Key to understanding free buffer waits is the difference between a push-to-disk issue and a pull-from-LRU-chain issue. When we see the wait event db file parallel write rise to the top of our reports, the problem is too much time being spent writing, or pushing, dirty buffers to disk. (The buffers are not actually moved to disk, but copied, which results in the block and buffer matching creating a free buffer.) A server process posts a free buffer waits event when it can't find a free buffer quick enough. One reason for this is the database writer has not pulled enough dirty buffers from the LRU chain and made them free again. So it's not a push-to-disk issue, but instead a pull-from-LRU-chain issue. While the difference may seem exaggerated, it has a huge impact on our solution approach.

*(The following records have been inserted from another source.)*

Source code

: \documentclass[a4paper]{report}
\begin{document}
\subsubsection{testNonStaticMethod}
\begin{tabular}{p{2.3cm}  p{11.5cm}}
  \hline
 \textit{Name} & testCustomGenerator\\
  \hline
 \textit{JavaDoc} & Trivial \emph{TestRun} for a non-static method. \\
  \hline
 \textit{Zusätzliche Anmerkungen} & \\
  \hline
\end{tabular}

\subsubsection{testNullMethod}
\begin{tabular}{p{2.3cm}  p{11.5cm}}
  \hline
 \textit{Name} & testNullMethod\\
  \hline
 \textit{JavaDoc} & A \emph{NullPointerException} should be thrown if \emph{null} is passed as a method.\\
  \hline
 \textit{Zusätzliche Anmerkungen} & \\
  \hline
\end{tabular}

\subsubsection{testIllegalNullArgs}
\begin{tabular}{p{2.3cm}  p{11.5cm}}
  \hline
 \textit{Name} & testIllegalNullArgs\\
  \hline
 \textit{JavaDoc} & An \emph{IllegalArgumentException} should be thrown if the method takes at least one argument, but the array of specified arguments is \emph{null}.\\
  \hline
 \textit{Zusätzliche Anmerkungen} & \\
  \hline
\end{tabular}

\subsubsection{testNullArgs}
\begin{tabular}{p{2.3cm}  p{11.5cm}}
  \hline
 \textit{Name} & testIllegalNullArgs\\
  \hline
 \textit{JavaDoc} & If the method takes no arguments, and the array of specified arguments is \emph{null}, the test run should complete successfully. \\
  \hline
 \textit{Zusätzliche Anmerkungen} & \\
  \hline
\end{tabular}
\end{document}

If we focus on the pull issue, then we will do whatever it takes to ensure the database writer does not get too far behind in pulling dirty buffers from the buffer cache. In other words, our goal is to get the database writers to do more work because the issue is not writing to disk. If the issue were writing to disk, the top wait event would be db file parallel write, not free buffer waits.

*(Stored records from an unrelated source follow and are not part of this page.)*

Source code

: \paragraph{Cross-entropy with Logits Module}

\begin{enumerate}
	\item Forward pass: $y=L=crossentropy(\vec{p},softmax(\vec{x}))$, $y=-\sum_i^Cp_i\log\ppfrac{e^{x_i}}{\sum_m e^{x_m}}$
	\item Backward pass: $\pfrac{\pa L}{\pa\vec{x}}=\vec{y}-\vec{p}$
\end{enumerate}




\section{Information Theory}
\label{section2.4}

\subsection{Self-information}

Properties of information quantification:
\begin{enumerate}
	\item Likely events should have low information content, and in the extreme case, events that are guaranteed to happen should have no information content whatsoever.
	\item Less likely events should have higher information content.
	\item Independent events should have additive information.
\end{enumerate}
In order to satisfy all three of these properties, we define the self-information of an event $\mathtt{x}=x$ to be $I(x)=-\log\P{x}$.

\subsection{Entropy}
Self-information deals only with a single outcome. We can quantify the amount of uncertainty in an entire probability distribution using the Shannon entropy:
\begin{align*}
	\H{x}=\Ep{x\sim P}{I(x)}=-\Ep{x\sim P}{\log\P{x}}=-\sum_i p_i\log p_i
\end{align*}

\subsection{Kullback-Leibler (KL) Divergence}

Let's walk through another buffer cache scenario to highlight the free buffer wait situation and also round out the database writer discussion I started in the previous section. Suppose you are a server process who must query a row, which resides in a specific block. Based on the SQL statement and the data dictionary, you know the file and block number. You're hoping the block already resides in the buffer cache, but to confirm this and acquire its memory address, you must access the CBC structure. Referring to Figure 6-6 as an example, I hash on the file and block number, which points me to hash bucket CBC 01 (in Figure 6-9). Based on this hash bucket, you look up the associated latch (CS 800) and contend for it. After a few spins, you are able to acquire the latch, so you can begin your sequential CBC search. However, as Figure 6-9 shows, CBC 01 is empty and contains no buffer headers. Therefore, you know the block does not reside in the buffer cache. To get the block, you make a read call to the IO subsystem (for example, readv in Linux), and while waiting, you post a db file sequential read. Finally, you get the block, stop waiting, and start consuming CPU. You now have the block in your PGA memory.